• Exercise objective: Your output must hold every entry exactly as written and none of the pictures.
== Segment start ==
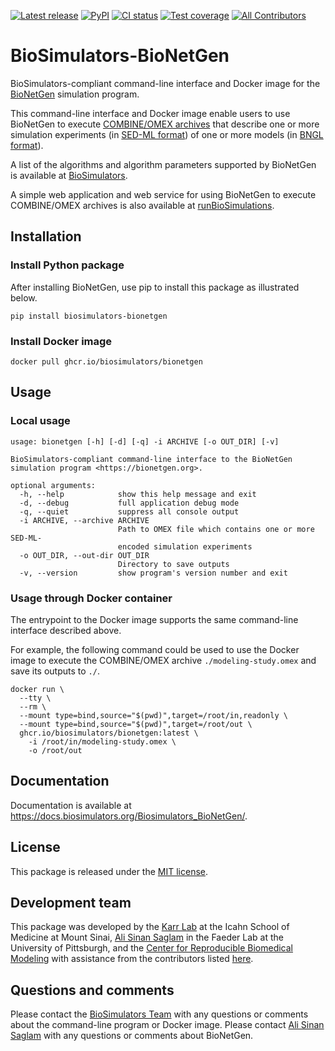 [![Latest release](https://img.shields.io/github/v/tag/biosimulators/Biosimulators_BioNetGen)](https://github.com/biosimulations/Biosimulators_BioNetGen/releases)
[![PyPI](https://img.shields.io/pypi/v/biosimulators_bionetgen)](https://pypi.org/project/biosimulators_bionetgen/)
[![CI status](https://github.com/biosimulators/Biosimulators_BioNetGen/workflows/Continuous%20integration/badge.svg)](https://github.com/biosimulators/Biosimulators_BioNetGen/actions?query=workflow%3A%22Continuous+integration%22)
[![Test coverage](https://codecov.io/gh/biosimulators/Biosimulators_BioNetGen/branch/dev/graph/badge.svg)](https://codecov.io/gh/biosimulators/Biosimulators_BioNetGen)
[![All Contributors](https://img.shields.io/github/all-contributors/biosimulators/Biosimulators_BioNetGen/HEAD)](#contributors-)

# BioSimulators-BioNetGen
BioSimulators-compliant command-line interface and Docker image for the [BioNetGen](https://bionetgen.org/) simulation program.

This command-line interface and Docker image enable users to use BioNetGen to execute [COMBINE/OMEX archives](https://combinearchive.org/) that describe one or more simulation experiments (in [SED-ML format](https://sed-ml.org)) of one or more models (in [BNGL format](https://bionetgen.org])).

A list of the algorithms and algorithm parameters supported by BioNetGen is available at [BioSimulators](https://biosimulators.org/simulators/bionetgen).

A simple web application and web service for using BioNetGen to execute COMBINE/OMEX archives is also available at [runBioSimulations](https://run.biosimulations.org).

## Installation

### Install Python package

After installing BioNetGen, use pip to install this package as illustrated below.
```
pip install biosimulators-bionetgen
```

### Install Docker image
```
docker pull ghcr.io/biosimulators/bionetgen
```

## Usage

### Local usage
```
usage: bionetgen [-h] [-d] [-q] -i ARCHIVE [-o OUT_DIR] [-v]

BioSimulators-compliant command-line interface to the BioNetGen simulation program <https://bionetgen.org>.

optional arguments:
  -h, --help            show this help message and exit
  -d, --debug           full application debug mode
  -q, --quiet           suppress all console output
  -i ARCHIVE, --archive ARCHIVE
                        Path to OMEX file which contains one or more SED-ML-
                        encoded simulation experiments
  -o OUT_DIR, --out-dir OUT_DIR
                        Directory to save outputs
  -v, --version         show program's version number and exit
```

### Usage through Docker container
The entrypoint to the Docker image supports the same command-line interface described above.

For example, the following command could be used to use the Docker image to execute the COMBINE/OMEX archive `./modeling-study.omex` and save its outputs to `./`.

```
docker run \
  --tty \
  --rm \
  --mount type=bind,source="$(pwd)",target=/root/in,readonly \
  --mount type=bind,source="$(pwd)",target=/root/out \
  ghcr.io/biosimulators/bionetgen:latest \
    -i /root/in/modeling-study.omex \
    -o /root/out
```

## Documentation
Documentation is available at https://docs.biosimulators.org/Biosimulators_BioNetGen/.

## License
This package is released under the [MIT license](LICENSE).

## Development team
This package was developed by the [Karr Lab](https://www.karrlab.org) at the Icahn School of Medicine at Mount Sinai, [Ali Sinan Saglam](https://scholar.google.com/citations?user=7TM0eekAAAAJ&hl=en) in the Faeder Lab at the University of Pittsburgh, and the [Center for Reproducible Biomedical Modeling](http://reproduciblebiomodels.org) with assistance from the contributors listed [here](CONTRIBUTORS.md).

## Questions and comments
Please contact the [BioSimulators Team](mailto:info@biosimulators.org) with any questions or comments about the command-line program or Docker image. Please contact [Ali Sinan Saglam](mailto:als251@pitt.edu) with any questions or comments about BioNetGen.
== Segment end ==
• Exercise answer:
 [![Latest release](https://img.shields.io/github/v/tag/biosimulators/Biosimulators_BioNetGen)](https://github.com/biosimulations/Biosimulators_BioNetGen/releases)
[![PyPI](https://img.shields.io/pypi/v/biosimulators_bionetgen)](https://pypi.org/project/biosimulators_bionetgen/)
[![CI status](https://github.com/biosimulators/Biosimulators_BioNetGen/workflows/Continuous%20integration/badge.svg)](https://github.com/biosimulators/Biosimulators_BioNetGen/actions?query=workflow%3A%22Continuous+integration%22)
[![Test coverage](https://codecov.io/gh/biosimulators/Biosimulators_BioNetGen/branch/dev/graph/badge.svg)](https://codecov.io/gh/biosimulators/Biosimulators_BioNetGen)
[![All Contributors](https://img.shields.io/github/all-contributors/biosimulators/Biosimulators_BioNetGen/HEAD)](#contributors-)

# BioSimulators-BioNetGen
BioSimulators-compliant command-line interface and Docker image for the [BioNetGen](https://bionetgen.org/) simulation program.

This command-line interface and Docker image enable users to use BioNetGen to execute [COMBINE/OMEX archives](https://combinearchive.org/) that describe one or more simulation experiments (in [SED-ML format](https://sed-ml.org)) of one or more models (in [BNGL format](https://bionetgen.org])).

A list of the algorithms and algorithm parameters supported by BioNetGen is available at [BioSimulators](https://biosimulators.org/simulators/bionetgen).

A simple web application and web service for using BioNetGen to execute COMBINE/OMEX archives is also available at [runBioSimulations](https://run.biosimulations.org).

## Installation

### Install Python package

After installing BioNetGen, use pip to install this package as illustrated below.
```
pip install biosimulators-bionetgen
```

### Install Docker image
```
docker pull ghcr.io/biosimulators/bionetgen
```

## Usage

### Local usage
```
usage: bionetgen [-h] [-d] [-q] -i ARCHIVE [-o OUT_DIR] [-v]

BioSimulators-compliant command-line interface to the BioNetGen simulation program <https://bionetgen.org>.

optional arguments:
  -h, --help            show this help message and exit
  -d, --debug           full application debug mode
  -q, --quiet           suppress all console output
  -i ARCHIVE, --archive ARCHIVE
                        Path to OMEX file which contains one or more SED-ML-
                        encoded simulation experiments
  -o OUT_DIR, --out-dir OUT_DIR
                        Directory to save outputs
  -v, --version         show program's version number and exit
```

### Usage through Docker container
The entrypoint to the Docker image supports the same command-line interface described above.

For example, the following command could be used to use the Docker image to execute the COMBINE/OMEX archive `./modeling-study.omex` and save its outputs to `./`.

```
docker run \
  --tty \
  --rm \
  --mount type=bind,source="$(pwd)",target=/root/in,readonly \
  --mount type=bind,source="$(pwd)",target=/root/out \
  ghcr.io/biosimulators/bionetgen:latest \
    -i /root/in/modeling-study.omex \
    -o /root/out
```

## Documentation
Documentation is available at https://docs.biosimulators.org/Biosimulators_BioNetGen/.

## License
This package is released under the [MIT license](LICENSE).

## Development team
This package was developed by the [Karr Lab](https://www.karrlab.org) at the Icahn School of Medicine at Mount Sinai, [Ali Sinan Saglam](https://scholar.google.com/citations?user=7TM0eekAAAAJ&hl=en) in the Faeder Lab at the University of Pittsburgh, and the [Center for Reproducible Biomedical Modeling](http://reproduciblebiomodels.org) with assistance from the contributors listed [here](CONTRIBUTORS.md).

## Questions and comments
Please contact the [BioSimulators Team](mailto:info@biosimulators.org) with any questions or comments about the command-line program or Docker image. Please contact [Ali Sinan Saglam](mailto:als251@pitt.edu) with any questions or comments about BioNetGen.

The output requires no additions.